御岳ボルダーその36

2002年 3月25日記
 日曜日に相棒と御岳に行った。

 今回も途中用事が有ったので、甲州街道から、新奥多摩街道、睦橋通りを通って御岳に行く。

 睦橋通りがあきるの市の滝山街道と交わる辺りが最近整備され広くなっているので、その先が気になり、普段なら曲がってしまう滝山街道との交差点を直進し、その先を偵察する事にする。

 それまでは歩道部分も無い片側一車線の少し蛇行した道路だったのが、片側2車線のまっすぐな広い道路になって五日市街道に合流している。しかし、その分信号も整備され、その信号が悉く引っ掛かると言う、市街地特有のタイミングになっているため、スムースに走れない。おまけに、途中から右折した八王子から日の出町まで行く道が渋滞しており、予想外の時間を消費してしまった。若しやと思って走って見た道だが、この道は使える道ではなかった。

 日の出町に入ると雨がぱらつきだす。梅ガ谷峠では結構降って来る。しかし空はそんなに暗くはない。所謂天気雨の類だ。少し不安にはなるがそのまま進む。

 12時半頃御岳に到着する。幸い雨は殆ど上がっていた。

 途中の道の混み具合から若しやと思っていた発電所脇の駐車場は意外にも混んではいない。正規のスペースがいくつか空いていた。

 デッドエンドの岩に行く。今回はデッドエンド直上を触ってみようと言う魂胆である。

 デッドエンドの岩には先客が5人。内一人はジムの仲間である。他は、知り合いが1名、顔見知りが2名である。

 ジムの仲間はデッドエンド直上を登り、デッドエンド左に挑戦中だとか。

 アップで、右の方の4級の課題に触る。例の課題である。実は何日か前に以前の自分のビデオを見ていたら、この課題のスタートの足が最近の自分の足と違う事を発見したので、それを確かめるためでもある。

 最近の足は水平クラックの大きなポケットの一番右の一番広い部分に入れていたのだが、ビデオの足はその少し左の少し狭い所に置いている。このビデオを見た時に、確かキョンなどしなくてもリップ下の縦ガバが持てたはずだと言うもやもやした疑問がまたまたよみがえり、それがこれだったのかと気付いたのである。

 果たして、少し左の狭い所に右足を置いて身体を上げると正対のままスタティックに縦ガバが取れた。これでやっともやもやが解消した。

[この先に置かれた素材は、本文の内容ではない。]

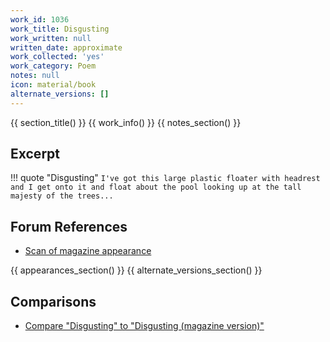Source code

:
 ```yaml
---
work_id: 1036
work_title: Disgusting
work_written: null
written_date: approximate
work_collected: 'yes'
work_category: Poem
notes: null
icon: material/book
alternate_versions: []
---
```


{{ section_title() }}
{{ work_info() }}
{{ notes_section() }}
## Excerpt
!!! quote "Disgusting"
    ```
    I've got this large plastic floater with headrest
    and I get onto it
    and float about the pool
    looking up at the tall majesty of the trees...
    ```

## Forum References
- [Scan of magazine appearance](https://bukowskiforum.com/showthread.php?t=7742)

{{ appearances_section() }}
{{ alternate_versions_section() }}
## Comparisons
- [Compare "Disgusting" to "Disgusting (magazine version)"](https://bukowski.net/comparisons/disgusting.php)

 今回ここで会ったこのジムの仲間に数日前に教わったデッドエンド直上のスタートの左足をキョンに置くというムーブをやって見る。ある雑誌のあるウエアメーカーの広告の写真が将にその場面なのだそうだが。そして、今日デッドエンドに来た本当の目的もこのムーブを試すことでもあったのだが。

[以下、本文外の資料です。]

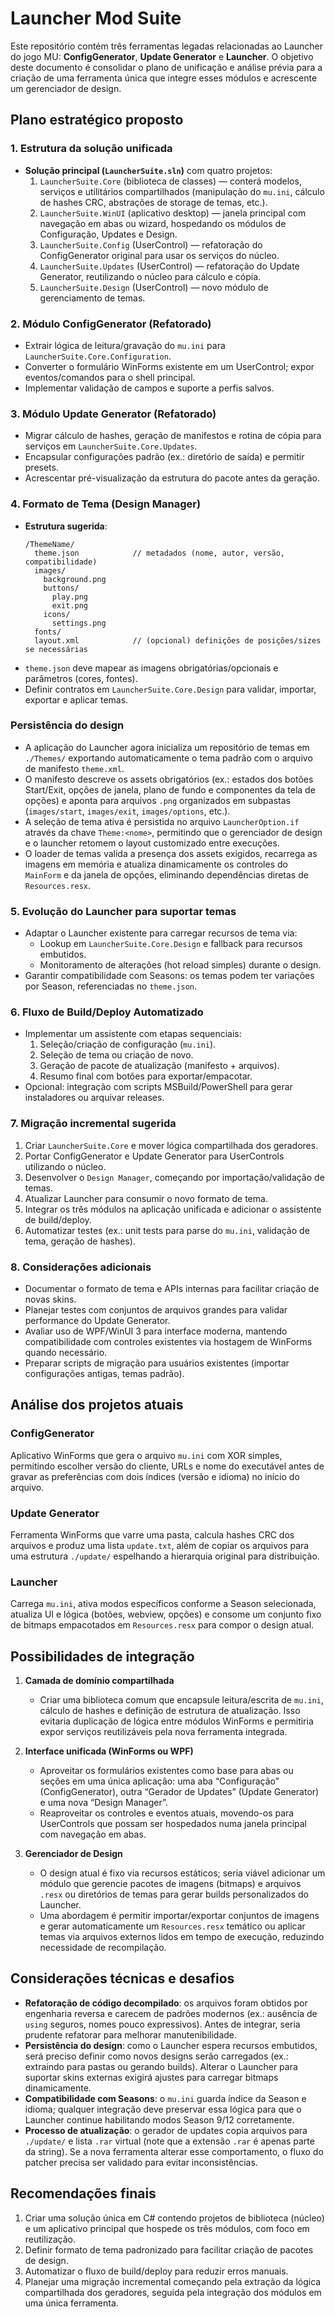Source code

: # Launcher Mod Suite

Este repositório contém três ferramentas legadas relacionadas ao Launcher do jogo MU: **ConfigGenerator**, **Update Generator** e **Launcher**. O objetivo deste documento é consolidar o plano de unificação e análise prévia para a criação de uma ferramenta única que integre esses módulos e acrescente um gerenciador de design.

## Plano estratégico proposto

### 1. Estrutura da solução unificada
- **Solução principal (`LauncherSuite.sln`)** com quatro projetos:
  1. `LauncherSuite.Core` (biblioteca de classes) — conterá modelos, serviços e utilitários compartilhados (manipulação do `mu.ini`, cálculo de hashes CRC, abstrações de storage de temas, etc.).
  2. `LauncherSuite.WinUI` (aplicativo desktop) — janela principal com navegação em abas ou wizard, hospedando os módulos de Configuração, Updates e Design.
  3. `LauncherSuite.Config` (UserControl) — refatoração do ConfigGenerator original para usar os serviços do núcleo.
  4. `LauncherSuite.Updates` (UserControl) — refatoração do Update Generator, reutilizando o núcleo para cálculo e cópia.
  5. `LauncherSuite.Design` (UserControl) — novo módulo de gerenciamento de temas.

### 2. Módulo ConfigGenerator (Refatorado)
- Extrair lógica de leitura/gravação do `mu.ini` para `LauncherSuite.Core.Configuration`.
- Converter o formulário WinForms existente em um UserControl; expor eventos/comandos para o shell principal.
- Implementar validação de campos e suporte a perfis salvos.

### 3. Módulo Update Generator (Refatorado)
- Migrar cálculo de hashes, geração de manifestos e rotina de cópia para serviços em `LauncherSuite.Core.Updates`.
- Encapsular configurações padrão (ex.: diretório de saída) e permitir presets.
- Acrescentar pré-visualização da estrutura do pacote antes da geração.

### 4. Formato de Tema (Design Manager)
- **Estrutura sugerida**:
  ```
  /ThemeName/
    theme.json            // metadados (nome, autor, versão, compatibilidade)
    images/
      background.png
      buttons/
        play.png
        exit.png
      icons/
        settings.png
    fonts/
    layout.xml            // (opcional) definições de posições/sizes se necessárias
  ```
- `theme.json` deve mapear as imagens obrigatórias/opcionais e parâmetros (cores, fontes).
- Definir contratos em `LauncherSuite.Core.Design` para validar, importar, exportar e aplicar temas.

### Persistência do design
- A aplicação do Launcher agora inicializa um repositório de temas em `./Themes/` exportando automaticamente o tema padrão com o arquivo de manifesto `theme.xml`.
- O manifesto descreve os assets obrigatórios (ex.: estados dos botões Start/Exit, opções de janela, plano de fundo e componentes da tela de opções) e aponta para arquivos `.png` organizados em subpastas (`images/start`, `images/exit`, `images/options`, etc.).
- A seleção de tema ativa é persistida no arquivo `LauncherOption.if` através da chave `Theme:<nome>`, permitindo que o gerenciador de design e o launcher retomem o layout customizado entre execuções.
- O loader de temas valida a presença dos assets exigidos, recarrega as imagens em memória e atualiza dinamicamente os controles do `MainForm` e da janela de opções, eliminando dependências diretas de `Resources.resx`.

### 5. Evolução do Launcher para suportar temas
- Adaptar o Launcher existente para carregar recursos de tema via:
  - Lookup em `LauncherSuite.Core.Design` e fallback para recursos embutidos.
  - Monitoramento de alterações (hot reload simples) durante o design.
- Garantir compatibilidade com Seasons: os temas podem ter variações por Season, referenciadas no `theme.json`.

### 6. Fluxo de Build/Deploy Automatizado
- Implementar um assistente com etapas sequenciais:
  1. Seleção/criação de configuração (`mu.ini`).
  2. Seleção de tema ou criação de novo.
  3. Geração de pacote de atualização (manifesto + arquivos).
  4. Resumo final com botões para exportar/empacotar.
- Opcional: integração com scripts MSBuild/PowerShell para gerar instaladores ou arquivar releases.

### 7. Migração incremental sugerida
1. Criar `LauncherSuite.Core` e mover lógica compartilhada dos geradores.
2. Portar ConfigGenerator e Update Generator para UserControls utilizando o núcleo.
3. Desenvolver o `Design Manager`, começando por importação/validação de temas.
4. Atualizar Launcher para consumir o novo formato de tema.
5. Integrar os três módulos na aplicação unificada e adicionar o assistente de build/deploy.
6. Automatizar testes (ex.: unit tests para parse do `mu.ini`, validação de tema, geração de hashes).

### 8. Considerações adicionais
- Documentar o formato de tema e APIs internas para facilitar criação de novas skins.
- Planejar testes com conjuntos de arquivos grandes para validar performance do Update Generator.
- Avaliar uso de WPF/WinUI 3 para interface moderna, mantendo compatibilidade com controles existentes via hostagem de WinForms quando necessário.
- Preparar scripts de migração para usuários existentes (importar configurações antigas, temas padrão).

## Análise dos projetos atuais

### ConfigGenerator
Aplicativo WinForms que gera o arquivo `mu.ini` com XOR simples, permitindo escolher versão do cliente, URLs e nome do executável antes de gravar as preferências com dois índices (versão e idioma) no início do arquivo.

### Update Generator
Ferramenta WinForms que varre uma pasta, calcula hashes CRC dos arquivos e produz uma lista `update.txt`, além de copiar os arquivos para uma estrutura `./update/` espelhando a hierarquia original para distribuição.

### Launcher
Carrega `mu.ini`, ativa modos específicos conforme a Season selecionada, atualiza UI e lógica (botões, webview, opções) e consome um conjunto fixo de bitmaps empacotados em `Resources.resx` para compor o design atual.

## Possibilidades de integração
1. **Camada de domínio compartilhada**
   - Criar uma biblioteca comum que encapsule leitura/escrita de `mu.ini`, cálculo de hashes e definição de estrutura de atualização. Isso evitaria duplicação de lógica entre módulos WinForms e permitiria expor serviços reutilizáveis pela nova ferramenta integrada.

2. **Interface unificada (WinForms ou WPF)**
   - Aproveitar os formulários existentes como base para abas ou seções em uma única aplicação: uma aba “Configuração” (ConfigGenerator), outra “Gerador de Updates” (Update Generator) e uma nova “Design Manager”.
   - Reaproveitar os controles e eventos atuais, movendo-os para UserControls que possam ser hospedados numa janela principal com navegação em abas.

3. **Gerenciador de Design**
   - O design atual é fixo via recursos estáticos; seria viável adicionar um módulo que gerencie pacotes de imagens (bitmaps) e arquivos `.resx` ou diretórios de temas para gerar builds personalizados do Launcher.
   - Uma abordagem é permitir importar/exportar conjuntos de imagens e gerar automaticamente um `Resources.resx` temático ou aplicar temas via arquivos externos lidos em tempo de execução, reduzindo necessidade de recompilação.

## Considerações técnicas e desafios
- **Refatoração de código decompilado**: os arquivos foram obtidos por engenharia reversa e carecem de padrões modernos (ex.: ausência de `using` seguros, nomes pouco expressivos). Antes de integrar, seria prudente refatorar para melhorar manutenibilidade.
- **Persistência do design**: como o Launcher espera recursos embutidos, será preciso definir como novos designs serão carregados (ex.: extraindo para pastas ou gerando builds). Alterar o Launcher para suportar skins externas exigirá ajustes para carregar bitmaps dinamicamente.
- **Compatibilidade com Seasons**: o `mu.ini` guarda índice da Season e idioma; qualquer integração deve preservar essa lógica para que o Launcher continue habilitando modos Season 9/12 corretamente.
- **Processo de atualização**: o gerador de updates copia arquivos para `./update/` e lista `.rar` virtual (note que a extensão `.rar` é apenas parte da string). Se a nova ferramenta alterar esse comportamento, o fluxo do patcher precisa ser validado para evitar inconsistências.

## Recomendações finais
1. Criar uma solução única em C# contendo projetos de biblioteca (núcleo) e um aplicativo principal que hospede os três módulos, com foco em reutilização.
2. Definir formato de tema padronizado para facilitar criação de pacotes de design.
3. Automatizar o fluxo de build/deploy para reduzir erros manuais.
4. Planejar uma migração incremental começando pela extração da lógica compartilhada dos geradores, seguida pela integração dos módulos em uma única ferramenta.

 これも、以前はなんか変なムーブでもっと簡単に上のポケットに手が届いたはずだと、最近ずっと疑問に思っていたことである。で、やってみると、出だしがちょっと変な感じでは有るが、ポケットは確実に取れる。やっぱりこれもこれだったのだ。これでデッドエンドの岩での疑問が全てすっきりした。よかった。

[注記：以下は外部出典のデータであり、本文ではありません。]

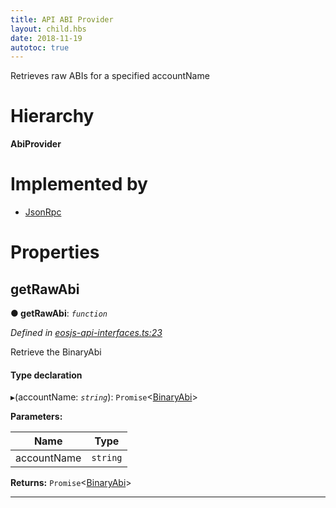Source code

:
```yaml
---
title: API ABI Provider
layout: child.hbs
date: 2018-11-19
autotoc: true
---
```


Retrieves raw ABIs for a specified accountName

# Hierarchy

**AbiProvider**

# Implemented by

* [JsonRpc](../classes/json_rpc.jsonrpc.md)

# Properties

<a id="getrawabi"></a>

##  getRawAbi

**● getRawAbi**: *`function`*

*Defined in [eosjs-api-interfaces.ts:23](https://github.com/EOSIO/eosjs/blob/e5ca122/src/eosjs-api-interfaces.ts#L23)*

Retrieve the BinaryAbi

#### Type declaration
▸(accountName: *`string`*): `Promise`<[BinaryAbi](_eosjs_api_interfaces_.binaryabi.md)>

**Parameters:**

| Name | Type |
| ------ | ------ |
| accountName | `string` |

**Returns:** `Promise`<[BinaryAbi](_eosjs_api_interfaces_.binaryabi.md)>

___
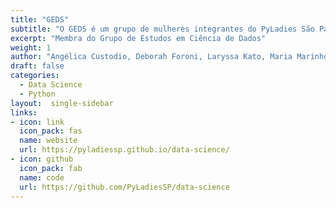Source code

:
 ```yaml
---
title: "GEDS"
subtitle: "O GEDS é um grupo de mulheres integrantes do PyLadies São Paulo que se reuniram para estudar Python e Ciência de Dados. O grupo foi formado em 2018 e hoje conta com mulheres das áreas das Ciências Biológicas e Humanas, Física, Estatística e Tecnologia"
excerpt: "Membra do Grupo de Estudos em Ciência de Dados"
weight: 1
author: "Angélica Custodio, Deborah Foroni, Laryssa Kato, Maria Marinho Mariana D. Guilardi, Patricia Guisordi e Priscila Agostinho"
draft: false
categories:
  - Data Science
  - Python
layout:  single-sidebar
links:
- icon: link
  icon_pack: fas
  name: website
  url: https://pyladiessp.github.io/data-science/
- icon: github
  icon_pack: fab
  name: code
  url: https://github.com/PyLadiesSP/data-science
---
```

 ポケットに届くようにはなったが、そのポケットが持てない。親指を使ってピンチで持って見てもすっきりしない。指2本だけで引っ掛けて見ても同じ。ポケットに指を入れてあれやこれや動かしている内に疲れて落ちる。そんなことを何回も繰り返す。

 デッドエンドをやって見る。小生のムーブでやって見る。ポケットを取って次のポケットを狙う。そのポケットに指が入る。瞬間に身体が開く。そのまま落ちる。スタティックに取れるかと一瞬思ったのに。残念。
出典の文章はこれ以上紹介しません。